# Disappointed with Napanee



## F/F 3Der (Mar 23, 2008)

Now you went and did it Charles. Good thing they're sleeping, LOL


----------



## CLASSICHUNTER (May 20, 2005)

high scores are the best spanking you can lay on some one lol lol lol


----------



## GWN_Nuge (Oct 1, 2004)

Andy and Tink kissed and made up... something about putting the past behind them and all that crap lol. I'm sure Andy will be trying to get under Tinks skin tomorrow and I'm sure I'll hear all about it tomorow night

All kidding aside I was at the course today for a bit helping set up. I didn't check out the wooded area but from what I saw the course is good and dry, should make for a good tomorrow.

See ya in the AM!


----------



## wellis1840 (May 29, 2005)

Had a super day. Great course and people. The lunch time salades were a real treat. Thanks to all that made Sunday's shot happen.
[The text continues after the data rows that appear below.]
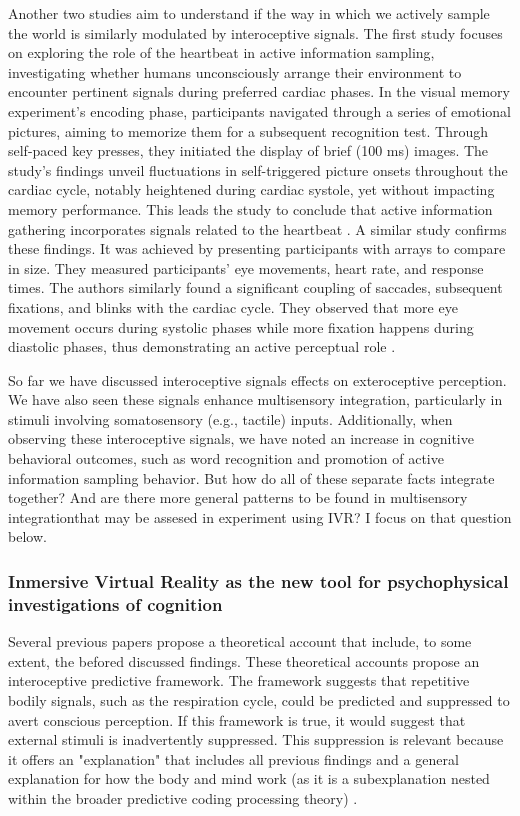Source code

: \documentclass[12pt,oneside,openright]{report}
\begin{document}
Another two studies aim to understand if the way in which we actively sample the world is similarly modulated by interoceptive signals. The first study focuses on exploring the role of the heartbeat in active information sampling, investigating whether humans unconsciously arrange their environment to encounter pertinent signals during preferred cardiac phases. In the visual memory experiment's encoding phase, participants navigated through a series of emotional pictures, aiming to memorize them for a subsequent recognition test. Through self-paced key presses, they initiated the display of brief (100 ms) images. The study's findings unveil fluctuations in self-triggered picture onsets throughout the cardiac cycle, notably heightened during cardiac systole, yet without impacting memory performance. This leads the study to conclude that active information gathering incorporates signals related to the heartbeat \parencite{Kunzendorf2019-vz}. A similar study confirms these findings. It was achieved by presenting participants with arrays to compare in size. They measured participants' eye movements, heart rate, and response times. The authors similarly found a significant coupling of saccades, subsequent fixations, and blinks with the cardiac cycle. They observed that more eye movement occurs during systolic phases while more fixation happens during diastolic phases, thus demonstrating an active perceptual role \parencite{GalvezPol2018ActiveSI}.

So far we have discussed interoceptive signals effects on exteroceptive perception. We have also seen these signals enhance multisensory integration, particularly in stimuli involving somatosensory (e.g., tactile) inputs. Additionally, when observing these interoceptive signals, we have noted an increase in cognitive behavioral outcomes, such as word recognition and promotion of active information sampling behavior. But how do all of these separate facts integrate together? And are there more general patterns to be found in multisensory integrationthat may be assesed in experiment using IVR? I focus on that question below. 

\subsubsection*{Inmersive Virtual Reality as the new tool for psychophysical investigations of cognition}

Several previous papers propose a theoretical account that include, to some extent, the befored discussed findings. These theoretical accounts propose an interoceptive predictive framework. The framework suggests that repetitive bodily signals, such as the respiration cycle, could be predicted and suppressed to avert conscious perception. If this framework is true, it would suggest that external stimuli is inadvertently suppressed. This suppression is relevant because it offers an "explanation" that includes all previous findings and a general explanation for how the body and mind work (as it is a subexplanation nested within the broader predictive coding processing theory) \parencite{AL2021118247, SALTAFOSSI2023108642, Allen2022}.
\end{document}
Nice the rain held off as long as it did....


----------



## crkelly (Mar 17, 2011)

Great job folks! Enjoyed your course and shot with some good people. Agree with Bill about the salades for lunch it was a nice touch. Bummer that this part of the year has gone by so fast.
Cheers Charles


----------



## postman99 (May 9, 2008)

Was a great day, glad the rain held off. congrats to all the seaway winners!


----------



## fisherboy_01 (Jun 13, 2010)

good day, good people good course. and the rain even held off till the last 4 targets!!


----------



## mike106 (Mar 12, 2007)

Had great day great people but the best was taking all the marbles from mike "a". Great job to all.


----------